In response to the mining concessions granted by the government in 1980, Massol-González organized Casa Pueblo to educate the communities and mobilize them in a fight to stop the destruction of Puerto Rico's central mountains. These mountains are home to the rivers that supply water to more than a million residents. In 1986, after a grassroots community campaign, the government decided to reject the mining proposal. However, in 1993 the government again granted mining permits. Casa Pueblo launched an even broader-based and intense campaign uniting the environmental, scientific, student, cultural and religious sectors. In response to the strong opposition, Puerto Rico's governor signed a law prohibiting open-pit mining in the region.
To protect the area from future development, Massol-González urged that the area be declared a preserve. In the course of a hard-fought campaign, Casa Pueblo was able to win public support throughout the country. In 1996, the governor signed a measure that officially converted 303 hectares (748 acres) into a forest reserve, later named Bosque del Pueblo (People's Forest).
The establishment of Bosque del Pueblo was a significant environmental advancement in Puerto Rico. For the first time in the island's history, a community was put in charge of managing a government-owned reserve. It also was the first time in 50 years that a region was designated protected at the initiative of a community-based group. The leadership of Massol-González in this campaign led to a new model of community and government collaboration.

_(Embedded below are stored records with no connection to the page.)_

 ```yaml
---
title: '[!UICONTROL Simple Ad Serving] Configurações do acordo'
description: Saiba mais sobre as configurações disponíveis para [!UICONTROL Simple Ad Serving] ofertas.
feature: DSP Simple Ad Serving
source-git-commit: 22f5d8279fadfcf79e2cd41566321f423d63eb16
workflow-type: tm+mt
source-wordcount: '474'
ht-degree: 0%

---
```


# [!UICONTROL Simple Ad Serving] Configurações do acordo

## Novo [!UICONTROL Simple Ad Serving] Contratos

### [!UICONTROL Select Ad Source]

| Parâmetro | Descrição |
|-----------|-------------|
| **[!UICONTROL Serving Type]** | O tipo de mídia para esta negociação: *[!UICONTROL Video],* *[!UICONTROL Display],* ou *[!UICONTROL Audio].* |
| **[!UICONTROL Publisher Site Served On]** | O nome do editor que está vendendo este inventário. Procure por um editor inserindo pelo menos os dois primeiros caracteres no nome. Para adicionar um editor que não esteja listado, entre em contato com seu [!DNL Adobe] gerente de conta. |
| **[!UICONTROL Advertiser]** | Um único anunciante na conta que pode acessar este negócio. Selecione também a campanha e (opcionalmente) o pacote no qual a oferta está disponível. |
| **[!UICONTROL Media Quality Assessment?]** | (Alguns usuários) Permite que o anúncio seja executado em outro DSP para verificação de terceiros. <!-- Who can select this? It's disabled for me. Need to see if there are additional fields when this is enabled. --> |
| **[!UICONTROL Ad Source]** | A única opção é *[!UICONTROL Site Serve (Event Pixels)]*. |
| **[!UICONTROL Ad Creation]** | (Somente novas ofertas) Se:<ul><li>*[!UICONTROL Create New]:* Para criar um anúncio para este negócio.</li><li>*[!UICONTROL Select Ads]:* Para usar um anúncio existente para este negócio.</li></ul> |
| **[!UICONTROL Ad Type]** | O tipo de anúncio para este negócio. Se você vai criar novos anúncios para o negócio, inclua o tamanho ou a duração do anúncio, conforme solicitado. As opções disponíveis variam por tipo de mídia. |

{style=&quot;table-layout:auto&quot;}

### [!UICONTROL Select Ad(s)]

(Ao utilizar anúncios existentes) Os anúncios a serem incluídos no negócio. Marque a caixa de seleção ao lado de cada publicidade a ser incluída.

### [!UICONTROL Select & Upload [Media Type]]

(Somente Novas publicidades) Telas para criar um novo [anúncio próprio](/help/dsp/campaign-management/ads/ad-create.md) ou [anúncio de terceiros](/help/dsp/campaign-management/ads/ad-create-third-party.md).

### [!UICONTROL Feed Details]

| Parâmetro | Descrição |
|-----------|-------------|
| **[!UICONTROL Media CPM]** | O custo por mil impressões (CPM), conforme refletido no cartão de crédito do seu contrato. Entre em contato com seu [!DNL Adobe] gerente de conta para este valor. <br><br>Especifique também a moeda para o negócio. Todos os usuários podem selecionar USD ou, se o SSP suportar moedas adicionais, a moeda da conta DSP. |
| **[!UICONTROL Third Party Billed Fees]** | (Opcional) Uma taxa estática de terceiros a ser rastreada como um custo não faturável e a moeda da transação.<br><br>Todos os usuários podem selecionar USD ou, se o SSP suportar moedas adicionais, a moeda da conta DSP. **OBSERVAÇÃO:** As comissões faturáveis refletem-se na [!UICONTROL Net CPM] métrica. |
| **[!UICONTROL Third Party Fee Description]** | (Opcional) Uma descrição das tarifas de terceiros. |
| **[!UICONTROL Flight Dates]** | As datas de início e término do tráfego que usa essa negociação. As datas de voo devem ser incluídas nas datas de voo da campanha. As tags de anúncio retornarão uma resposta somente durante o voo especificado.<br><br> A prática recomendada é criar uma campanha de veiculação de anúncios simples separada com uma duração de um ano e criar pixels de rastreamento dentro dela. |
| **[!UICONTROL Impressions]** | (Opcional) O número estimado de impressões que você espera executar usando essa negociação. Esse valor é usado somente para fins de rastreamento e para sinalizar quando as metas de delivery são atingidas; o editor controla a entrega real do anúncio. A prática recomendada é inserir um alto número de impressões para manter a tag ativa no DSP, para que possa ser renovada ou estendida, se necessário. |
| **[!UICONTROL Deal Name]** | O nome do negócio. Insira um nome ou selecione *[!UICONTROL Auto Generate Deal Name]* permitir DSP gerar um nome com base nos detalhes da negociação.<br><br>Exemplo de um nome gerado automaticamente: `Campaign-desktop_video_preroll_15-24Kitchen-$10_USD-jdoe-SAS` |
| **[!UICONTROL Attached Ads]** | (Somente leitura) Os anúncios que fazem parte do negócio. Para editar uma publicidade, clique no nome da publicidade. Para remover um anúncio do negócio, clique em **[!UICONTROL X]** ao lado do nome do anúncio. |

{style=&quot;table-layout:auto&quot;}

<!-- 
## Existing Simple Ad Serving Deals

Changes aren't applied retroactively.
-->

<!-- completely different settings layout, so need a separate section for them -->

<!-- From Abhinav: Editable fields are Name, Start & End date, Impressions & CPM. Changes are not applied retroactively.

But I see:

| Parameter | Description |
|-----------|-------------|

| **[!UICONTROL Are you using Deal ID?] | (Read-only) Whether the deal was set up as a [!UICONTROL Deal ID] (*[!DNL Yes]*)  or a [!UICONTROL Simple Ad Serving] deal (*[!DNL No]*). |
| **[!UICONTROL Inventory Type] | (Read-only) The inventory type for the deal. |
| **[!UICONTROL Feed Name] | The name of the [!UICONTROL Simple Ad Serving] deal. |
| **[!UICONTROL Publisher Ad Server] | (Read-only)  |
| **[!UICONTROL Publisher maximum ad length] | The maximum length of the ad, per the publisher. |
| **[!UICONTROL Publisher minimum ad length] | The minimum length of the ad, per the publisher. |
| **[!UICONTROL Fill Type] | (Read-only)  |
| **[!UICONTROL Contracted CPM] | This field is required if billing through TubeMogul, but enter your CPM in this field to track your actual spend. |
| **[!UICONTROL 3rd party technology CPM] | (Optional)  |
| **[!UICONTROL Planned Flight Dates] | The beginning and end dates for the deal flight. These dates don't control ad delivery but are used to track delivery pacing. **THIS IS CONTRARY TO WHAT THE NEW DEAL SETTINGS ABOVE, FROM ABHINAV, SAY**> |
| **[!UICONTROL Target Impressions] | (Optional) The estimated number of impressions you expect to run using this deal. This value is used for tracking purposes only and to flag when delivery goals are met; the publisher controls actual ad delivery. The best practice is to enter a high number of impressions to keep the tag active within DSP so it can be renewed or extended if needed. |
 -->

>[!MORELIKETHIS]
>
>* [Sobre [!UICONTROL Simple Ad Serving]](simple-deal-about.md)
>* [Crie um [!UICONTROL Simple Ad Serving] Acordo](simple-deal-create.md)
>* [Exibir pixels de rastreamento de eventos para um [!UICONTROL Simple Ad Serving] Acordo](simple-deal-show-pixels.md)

The reserve is locally run, and Casa Pueblo developed opportunities to involve scientists, specialists, artists, young people, and adults who volunteer their labor in virtually every aspect of the forest's management.

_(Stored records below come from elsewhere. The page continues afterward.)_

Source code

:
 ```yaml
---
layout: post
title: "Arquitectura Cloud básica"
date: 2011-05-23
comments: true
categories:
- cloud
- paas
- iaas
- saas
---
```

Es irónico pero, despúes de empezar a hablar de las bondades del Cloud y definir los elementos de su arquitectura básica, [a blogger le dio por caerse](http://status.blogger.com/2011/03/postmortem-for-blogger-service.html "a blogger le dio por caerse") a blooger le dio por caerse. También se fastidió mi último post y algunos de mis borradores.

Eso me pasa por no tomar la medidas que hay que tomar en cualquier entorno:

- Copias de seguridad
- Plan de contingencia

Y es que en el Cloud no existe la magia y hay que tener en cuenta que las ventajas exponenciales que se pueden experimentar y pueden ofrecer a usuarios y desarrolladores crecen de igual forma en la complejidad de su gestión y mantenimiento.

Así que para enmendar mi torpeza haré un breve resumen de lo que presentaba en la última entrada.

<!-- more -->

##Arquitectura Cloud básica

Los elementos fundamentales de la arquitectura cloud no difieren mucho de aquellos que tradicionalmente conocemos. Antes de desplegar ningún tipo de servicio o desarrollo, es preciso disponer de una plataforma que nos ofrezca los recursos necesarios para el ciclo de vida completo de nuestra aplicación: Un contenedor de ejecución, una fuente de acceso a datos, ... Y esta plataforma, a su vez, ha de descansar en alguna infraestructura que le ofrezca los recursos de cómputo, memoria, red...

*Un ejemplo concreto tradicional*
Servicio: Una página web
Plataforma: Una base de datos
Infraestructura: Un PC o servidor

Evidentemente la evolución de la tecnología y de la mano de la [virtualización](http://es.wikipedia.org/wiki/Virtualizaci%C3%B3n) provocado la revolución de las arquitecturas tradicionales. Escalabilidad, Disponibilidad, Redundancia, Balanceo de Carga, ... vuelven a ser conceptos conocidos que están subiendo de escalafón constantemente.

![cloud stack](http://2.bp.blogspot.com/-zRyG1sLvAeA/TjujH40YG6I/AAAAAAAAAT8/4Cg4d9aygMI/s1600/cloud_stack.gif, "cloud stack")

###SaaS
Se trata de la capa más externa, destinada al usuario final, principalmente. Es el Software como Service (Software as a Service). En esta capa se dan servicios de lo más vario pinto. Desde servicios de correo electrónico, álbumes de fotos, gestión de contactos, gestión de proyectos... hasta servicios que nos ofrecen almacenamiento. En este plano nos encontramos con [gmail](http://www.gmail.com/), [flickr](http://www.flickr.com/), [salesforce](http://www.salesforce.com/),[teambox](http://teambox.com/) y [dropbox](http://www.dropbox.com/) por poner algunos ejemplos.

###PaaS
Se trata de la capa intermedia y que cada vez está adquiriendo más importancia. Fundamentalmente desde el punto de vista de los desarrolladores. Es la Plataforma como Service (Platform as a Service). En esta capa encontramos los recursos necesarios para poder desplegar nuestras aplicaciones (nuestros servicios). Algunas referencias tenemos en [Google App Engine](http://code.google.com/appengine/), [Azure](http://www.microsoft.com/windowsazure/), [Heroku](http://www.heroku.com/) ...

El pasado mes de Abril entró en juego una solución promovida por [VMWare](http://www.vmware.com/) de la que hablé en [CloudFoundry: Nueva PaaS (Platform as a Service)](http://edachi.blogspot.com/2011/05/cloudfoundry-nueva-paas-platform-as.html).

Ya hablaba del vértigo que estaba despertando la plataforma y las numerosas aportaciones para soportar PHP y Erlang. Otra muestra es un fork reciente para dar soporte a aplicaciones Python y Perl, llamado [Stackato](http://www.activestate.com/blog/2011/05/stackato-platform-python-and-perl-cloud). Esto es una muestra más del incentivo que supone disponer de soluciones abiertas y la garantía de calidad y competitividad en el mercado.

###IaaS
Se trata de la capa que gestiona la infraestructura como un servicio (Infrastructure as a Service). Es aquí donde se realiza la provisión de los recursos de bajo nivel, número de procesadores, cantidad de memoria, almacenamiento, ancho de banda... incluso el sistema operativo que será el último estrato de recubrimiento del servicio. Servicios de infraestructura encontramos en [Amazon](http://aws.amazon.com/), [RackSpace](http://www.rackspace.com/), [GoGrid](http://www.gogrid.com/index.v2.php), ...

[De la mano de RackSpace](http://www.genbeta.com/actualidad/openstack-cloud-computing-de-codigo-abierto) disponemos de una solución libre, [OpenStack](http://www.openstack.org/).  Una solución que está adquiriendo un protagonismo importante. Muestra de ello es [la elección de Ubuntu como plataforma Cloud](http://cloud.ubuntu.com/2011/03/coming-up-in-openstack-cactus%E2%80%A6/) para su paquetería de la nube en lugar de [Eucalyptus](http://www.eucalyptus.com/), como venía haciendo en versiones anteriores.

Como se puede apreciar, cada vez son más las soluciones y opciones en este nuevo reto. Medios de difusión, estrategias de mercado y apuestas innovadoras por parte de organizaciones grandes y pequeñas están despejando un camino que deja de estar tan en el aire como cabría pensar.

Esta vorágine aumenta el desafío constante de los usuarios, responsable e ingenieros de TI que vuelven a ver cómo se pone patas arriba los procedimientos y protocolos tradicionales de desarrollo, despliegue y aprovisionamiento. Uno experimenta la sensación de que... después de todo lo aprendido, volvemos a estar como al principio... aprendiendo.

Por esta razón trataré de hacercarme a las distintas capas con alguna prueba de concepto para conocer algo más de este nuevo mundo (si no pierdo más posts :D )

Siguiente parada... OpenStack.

The cultural significance of the forest is incorporated into the ecologically sustainable activities that take place within it. Local volunteers lead walking tours and offer visitors educational programs on environmental and cultural topics. Ecologically friendly cabins are available for visiting organizations. In 2001, Massol-González and Casa Pueblo developed the Bosque's newest program, the community butterfly garden. Casa Pueblo partnered with the people of Adjuntas as well as local universities to cultivate plant habitats that would increase the Bosque's butterfly population. The butterfly garden is used for youth environmental education and has increased tourism to Bosque del Pueblo as well.
The conservation management plan of the reserve, developed by Massol-González, provided a model for other Puerto Rican and Caribbean communities working to establish co-managed forest reserves.
Massol-González and Casa Pueblo of Adjuntas incorporated sustainable practices into Casa Pueblo's solar-powered building, the organization's headquarters, and a community and cultural center. In keeping with its philosophy of economic self-sufficiency, Casa Pueblo produces shade-grown coffee that it markets under the Madre Isla name.